Self-Supervised Learning

Overview

Supervised deep learning requires large amounts of labelled data. In medical imaging, expert annotations are expensive, time-consuming, and often in short supply. Self-supervised learning (SSL) sidesteps this bottleneck by learning rich representations from unlabelled data through pretext tasks — the labels emerge from the data itself.

Methods

Masked Autoencoders (MAE)

Inspired by BERT in NLP, MAE randomly masks a high proportion (75%) of image patches and trains an encoder-decoder to reconstruct the missing regions. The encoder learns spatially rich features without any labels. My L-MAE extends this to temporal sequences of medical images, masking across both space and time.

Contrastive Learning

Contrastive methods (SimCLR, MoCo, DINO) learn representations by pulling together augmented views of the same image and pushing apart views from different images. In ophthalmology, I explore domain-specific augmentations that respect the clinical semantics of retinal images (e.g., preserving colour balance unlike standard photographic augmentations).

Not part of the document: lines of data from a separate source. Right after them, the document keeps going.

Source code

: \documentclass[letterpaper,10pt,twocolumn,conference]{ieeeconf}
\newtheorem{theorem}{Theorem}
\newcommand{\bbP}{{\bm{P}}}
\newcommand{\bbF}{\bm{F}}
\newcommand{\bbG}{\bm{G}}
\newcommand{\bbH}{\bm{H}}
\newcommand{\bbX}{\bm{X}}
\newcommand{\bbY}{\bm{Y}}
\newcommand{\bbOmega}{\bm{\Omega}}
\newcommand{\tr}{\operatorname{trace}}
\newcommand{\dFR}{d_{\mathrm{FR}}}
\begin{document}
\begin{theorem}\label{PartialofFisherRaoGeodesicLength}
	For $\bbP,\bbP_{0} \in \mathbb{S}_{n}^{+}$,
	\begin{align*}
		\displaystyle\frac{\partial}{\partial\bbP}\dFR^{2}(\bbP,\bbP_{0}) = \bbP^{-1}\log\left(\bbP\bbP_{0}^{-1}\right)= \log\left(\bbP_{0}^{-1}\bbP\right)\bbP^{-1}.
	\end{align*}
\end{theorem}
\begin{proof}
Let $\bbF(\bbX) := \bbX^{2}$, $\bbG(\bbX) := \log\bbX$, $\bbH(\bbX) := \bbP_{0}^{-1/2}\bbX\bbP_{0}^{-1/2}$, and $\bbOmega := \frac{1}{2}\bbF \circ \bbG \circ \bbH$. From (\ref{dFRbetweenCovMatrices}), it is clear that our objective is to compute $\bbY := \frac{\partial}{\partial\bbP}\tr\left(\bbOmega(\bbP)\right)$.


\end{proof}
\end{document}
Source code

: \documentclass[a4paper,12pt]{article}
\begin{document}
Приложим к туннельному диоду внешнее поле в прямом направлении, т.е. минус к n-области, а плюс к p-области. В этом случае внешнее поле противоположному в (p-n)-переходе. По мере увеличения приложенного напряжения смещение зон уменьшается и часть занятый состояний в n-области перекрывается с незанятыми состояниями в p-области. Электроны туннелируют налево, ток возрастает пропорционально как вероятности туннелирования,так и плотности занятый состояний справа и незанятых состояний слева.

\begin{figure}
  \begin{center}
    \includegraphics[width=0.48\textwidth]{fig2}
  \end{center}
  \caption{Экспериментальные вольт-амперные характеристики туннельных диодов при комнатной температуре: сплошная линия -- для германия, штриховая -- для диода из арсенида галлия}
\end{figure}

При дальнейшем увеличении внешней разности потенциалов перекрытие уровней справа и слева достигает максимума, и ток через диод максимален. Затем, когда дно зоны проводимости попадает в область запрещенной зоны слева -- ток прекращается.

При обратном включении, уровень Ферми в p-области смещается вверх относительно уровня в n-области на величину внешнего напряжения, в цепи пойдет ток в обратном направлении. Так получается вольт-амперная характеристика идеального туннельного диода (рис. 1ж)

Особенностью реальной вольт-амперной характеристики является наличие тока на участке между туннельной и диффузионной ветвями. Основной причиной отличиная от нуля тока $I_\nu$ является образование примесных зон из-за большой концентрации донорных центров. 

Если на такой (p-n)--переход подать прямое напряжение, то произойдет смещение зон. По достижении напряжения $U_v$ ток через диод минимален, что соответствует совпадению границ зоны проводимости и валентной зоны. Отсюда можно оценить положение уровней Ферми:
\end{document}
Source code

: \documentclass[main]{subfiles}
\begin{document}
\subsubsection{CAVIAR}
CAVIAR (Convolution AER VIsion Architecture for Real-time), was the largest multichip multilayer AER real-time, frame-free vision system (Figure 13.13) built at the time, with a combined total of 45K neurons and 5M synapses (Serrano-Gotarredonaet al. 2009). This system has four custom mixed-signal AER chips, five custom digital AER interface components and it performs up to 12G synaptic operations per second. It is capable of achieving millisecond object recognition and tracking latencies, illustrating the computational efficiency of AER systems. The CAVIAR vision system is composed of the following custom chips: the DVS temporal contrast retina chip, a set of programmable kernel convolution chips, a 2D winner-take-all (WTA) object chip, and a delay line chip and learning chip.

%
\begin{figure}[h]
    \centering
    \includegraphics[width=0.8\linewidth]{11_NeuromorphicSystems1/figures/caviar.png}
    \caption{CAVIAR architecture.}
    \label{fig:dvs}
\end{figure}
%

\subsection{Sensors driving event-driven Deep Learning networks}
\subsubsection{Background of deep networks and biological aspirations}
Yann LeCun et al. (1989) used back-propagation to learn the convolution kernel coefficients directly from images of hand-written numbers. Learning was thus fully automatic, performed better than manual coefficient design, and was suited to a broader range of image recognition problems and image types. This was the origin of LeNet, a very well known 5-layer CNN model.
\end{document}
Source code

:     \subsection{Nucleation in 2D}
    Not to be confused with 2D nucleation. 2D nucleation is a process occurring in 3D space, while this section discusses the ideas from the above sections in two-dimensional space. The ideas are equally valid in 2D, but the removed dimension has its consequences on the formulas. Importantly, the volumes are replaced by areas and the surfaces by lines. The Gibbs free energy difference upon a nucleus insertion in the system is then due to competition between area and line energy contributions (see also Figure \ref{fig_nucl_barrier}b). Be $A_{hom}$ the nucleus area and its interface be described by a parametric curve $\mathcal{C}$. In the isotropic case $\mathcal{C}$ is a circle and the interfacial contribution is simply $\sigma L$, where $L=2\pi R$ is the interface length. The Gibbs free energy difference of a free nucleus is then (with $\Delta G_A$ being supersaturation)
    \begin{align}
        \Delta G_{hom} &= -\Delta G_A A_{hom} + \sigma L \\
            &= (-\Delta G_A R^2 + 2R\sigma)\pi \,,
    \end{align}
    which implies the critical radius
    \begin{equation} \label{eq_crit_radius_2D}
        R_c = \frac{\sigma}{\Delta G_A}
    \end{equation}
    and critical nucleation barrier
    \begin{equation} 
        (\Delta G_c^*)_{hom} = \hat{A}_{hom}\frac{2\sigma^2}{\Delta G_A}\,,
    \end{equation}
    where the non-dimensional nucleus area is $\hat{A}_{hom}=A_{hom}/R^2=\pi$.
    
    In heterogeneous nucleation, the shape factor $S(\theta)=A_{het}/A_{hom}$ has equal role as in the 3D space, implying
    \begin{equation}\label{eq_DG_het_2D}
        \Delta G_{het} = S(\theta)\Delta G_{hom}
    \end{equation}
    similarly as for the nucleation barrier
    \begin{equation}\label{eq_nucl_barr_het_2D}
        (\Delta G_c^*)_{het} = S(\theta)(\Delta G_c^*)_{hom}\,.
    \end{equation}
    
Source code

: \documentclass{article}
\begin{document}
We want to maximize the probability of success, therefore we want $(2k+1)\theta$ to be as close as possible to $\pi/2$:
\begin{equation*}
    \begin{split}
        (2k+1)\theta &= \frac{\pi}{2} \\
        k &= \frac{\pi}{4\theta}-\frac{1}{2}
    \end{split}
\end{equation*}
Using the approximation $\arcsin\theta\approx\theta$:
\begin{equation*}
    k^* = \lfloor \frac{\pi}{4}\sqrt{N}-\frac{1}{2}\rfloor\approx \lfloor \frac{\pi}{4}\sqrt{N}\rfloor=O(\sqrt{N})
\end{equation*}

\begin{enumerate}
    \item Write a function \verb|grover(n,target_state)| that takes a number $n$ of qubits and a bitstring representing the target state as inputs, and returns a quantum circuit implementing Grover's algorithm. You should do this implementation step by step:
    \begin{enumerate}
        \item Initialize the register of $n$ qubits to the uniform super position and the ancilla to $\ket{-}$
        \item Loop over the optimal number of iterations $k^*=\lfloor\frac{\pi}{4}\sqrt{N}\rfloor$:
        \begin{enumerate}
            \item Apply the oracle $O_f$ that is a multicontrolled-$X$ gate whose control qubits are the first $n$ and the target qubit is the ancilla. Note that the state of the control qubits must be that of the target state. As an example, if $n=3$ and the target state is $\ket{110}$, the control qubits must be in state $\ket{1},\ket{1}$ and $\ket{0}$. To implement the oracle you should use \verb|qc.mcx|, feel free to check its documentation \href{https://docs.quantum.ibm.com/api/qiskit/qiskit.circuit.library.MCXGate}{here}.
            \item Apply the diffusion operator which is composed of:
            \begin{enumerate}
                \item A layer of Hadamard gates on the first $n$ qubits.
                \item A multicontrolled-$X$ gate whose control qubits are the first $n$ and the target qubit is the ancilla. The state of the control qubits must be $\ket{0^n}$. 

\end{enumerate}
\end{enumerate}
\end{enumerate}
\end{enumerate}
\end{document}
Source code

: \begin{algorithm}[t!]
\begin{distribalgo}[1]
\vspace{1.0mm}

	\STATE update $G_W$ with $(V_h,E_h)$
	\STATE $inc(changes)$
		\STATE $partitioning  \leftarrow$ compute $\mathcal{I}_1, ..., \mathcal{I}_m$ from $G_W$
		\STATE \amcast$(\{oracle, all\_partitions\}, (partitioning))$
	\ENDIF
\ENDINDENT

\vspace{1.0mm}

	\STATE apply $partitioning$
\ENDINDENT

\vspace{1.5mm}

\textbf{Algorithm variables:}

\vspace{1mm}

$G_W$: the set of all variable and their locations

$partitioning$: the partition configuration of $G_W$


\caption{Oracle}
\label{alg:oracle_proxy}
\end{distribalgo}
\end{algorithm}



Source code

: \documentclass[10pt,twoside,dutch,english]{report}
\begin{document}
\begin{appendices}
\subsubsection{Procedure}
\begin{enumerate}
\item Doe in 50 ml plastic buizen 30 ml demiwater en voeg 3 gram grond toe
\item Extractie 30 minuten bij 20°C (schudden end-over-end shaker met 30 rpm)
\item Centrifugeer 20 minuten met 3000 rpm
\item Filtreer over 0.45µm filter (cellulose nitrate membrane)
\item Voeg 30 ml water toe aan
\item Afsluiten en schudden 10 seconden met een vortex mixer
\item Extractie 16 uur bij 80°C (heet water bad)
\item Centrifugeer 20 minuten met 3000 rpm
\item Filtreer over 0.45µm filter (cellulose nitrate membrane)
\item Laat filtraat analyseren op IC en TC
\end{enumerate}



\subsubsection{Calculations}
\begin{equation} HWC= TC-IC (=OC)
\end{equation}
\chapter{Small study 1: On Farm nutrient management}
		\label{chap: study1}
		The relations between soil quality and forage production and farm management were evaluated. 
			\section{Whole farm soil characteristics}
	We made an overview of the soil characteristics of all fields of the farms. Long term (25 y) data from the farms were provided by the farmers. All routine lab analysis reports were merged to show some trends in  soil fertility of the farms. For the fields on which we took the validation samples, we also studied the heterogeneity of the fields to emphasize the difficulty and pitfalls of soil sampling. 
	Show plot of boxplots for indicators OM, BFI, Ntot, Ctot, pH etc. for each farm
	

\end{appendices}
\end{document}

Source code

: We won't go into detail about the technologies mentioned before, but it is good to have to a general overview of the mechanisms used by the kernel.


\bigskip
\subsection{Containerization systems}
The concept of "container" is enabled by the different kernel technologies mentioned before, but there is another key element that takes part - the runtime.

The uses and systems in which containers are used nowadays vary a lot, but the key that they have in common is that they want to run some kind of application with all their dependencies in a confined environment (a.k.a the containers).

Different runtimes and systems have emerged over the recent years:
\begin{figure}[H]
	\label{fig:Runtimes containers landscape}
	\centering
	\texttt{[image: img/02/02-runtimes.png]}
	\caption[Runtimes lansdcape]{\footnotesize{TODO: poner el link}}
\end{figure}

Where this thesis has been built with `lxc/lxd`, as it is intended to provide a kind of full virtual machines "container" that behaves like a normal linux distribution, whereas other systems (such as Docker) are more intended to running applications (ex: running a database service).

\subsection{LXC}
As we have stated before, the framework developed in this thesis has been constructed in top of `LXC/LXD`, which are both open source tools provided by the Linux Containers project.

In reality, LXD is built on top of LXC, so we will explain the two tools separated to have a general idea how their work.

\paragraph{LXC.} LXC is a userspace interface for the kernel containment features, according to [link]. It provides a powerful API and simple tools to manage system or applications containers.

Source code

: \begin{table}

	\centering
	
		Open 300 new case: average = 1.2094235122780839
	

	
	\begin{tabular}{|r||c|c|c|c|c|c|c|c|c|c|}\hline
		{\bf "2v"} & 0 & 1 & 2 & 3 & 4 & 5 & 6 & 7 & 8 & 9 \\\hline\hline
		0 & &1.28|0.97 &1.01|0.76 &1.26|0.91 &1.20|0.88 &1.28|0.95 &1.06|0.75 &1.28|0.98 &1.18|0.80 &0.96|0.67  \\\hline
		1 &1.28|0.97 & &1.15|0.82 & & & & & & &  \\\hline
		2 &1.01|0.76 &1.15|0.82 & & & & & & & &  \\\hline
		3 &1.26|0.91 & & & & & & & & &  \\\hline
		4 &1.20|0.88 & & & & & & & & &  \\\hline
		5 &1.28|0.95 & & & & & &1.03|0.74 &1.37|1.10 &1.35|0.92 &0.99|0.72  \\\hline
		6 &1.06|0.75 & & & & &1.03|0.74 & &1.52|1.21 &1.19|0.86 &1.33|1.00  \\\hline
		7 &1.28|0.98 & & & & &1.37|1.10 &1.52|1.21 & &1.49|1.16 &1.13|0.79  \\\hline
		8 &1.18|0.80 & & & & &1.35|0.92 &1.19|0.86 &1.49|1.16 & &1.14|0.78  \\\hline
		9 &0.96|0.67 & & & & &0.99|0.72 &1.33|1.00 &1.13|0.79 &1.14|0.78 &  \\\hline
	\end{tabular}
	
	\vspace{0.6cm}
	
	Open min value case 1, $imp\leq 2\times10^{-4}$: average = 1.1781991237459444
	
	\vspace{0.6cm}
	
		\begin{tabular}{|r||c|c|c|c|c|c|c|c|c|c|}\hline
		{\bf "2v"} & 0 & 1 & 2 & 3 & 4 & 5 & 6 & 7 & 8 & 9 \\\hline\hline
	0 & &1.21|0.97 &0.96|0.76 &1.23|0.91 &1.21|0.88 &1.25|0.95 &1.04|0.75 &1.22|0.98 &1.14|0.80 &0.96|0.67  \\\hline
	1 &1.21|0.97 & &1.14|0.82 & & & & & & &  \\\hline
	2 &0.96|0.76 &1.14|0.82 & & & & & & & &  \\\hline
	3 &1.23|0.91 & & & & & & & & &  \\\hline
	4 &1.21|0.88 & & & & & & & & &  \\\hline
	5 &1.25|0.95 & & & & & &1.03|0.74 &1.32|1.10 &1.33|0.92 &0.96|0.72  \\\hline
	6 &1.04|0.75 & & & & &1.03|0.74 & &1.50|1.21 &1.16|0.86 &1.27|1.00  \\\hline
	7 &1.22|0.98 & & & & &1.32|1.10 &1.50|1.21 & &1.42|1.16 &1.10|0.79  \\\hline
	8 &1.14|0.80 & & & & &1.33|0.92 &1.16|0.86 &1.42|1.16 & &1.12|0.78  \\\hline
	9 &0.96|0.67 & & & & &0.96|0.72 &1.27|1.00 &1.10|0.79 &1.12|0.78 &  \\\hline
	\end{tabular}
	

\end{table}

Longitudinal Self-Supervision

A key insight from my PhD: a patient’s own follow-up visits provide natural supervision signals. Given images from visit $t$ and visit $t+n$, the model learns to predict the direction of change rather than just recognising static features. This is the foundation of L-MAE and part of LatiM’s pretraining.

Why it matters

SSL pre-trained models consistently outperform randomly initialised models on small labelled datasets — exactly the regime that characterises most clinical datasets in rare disease and specialised imaging modalities. A 10% fine-tuning label budget with a strong SSL backbone often matches 100% supervised training from scratch.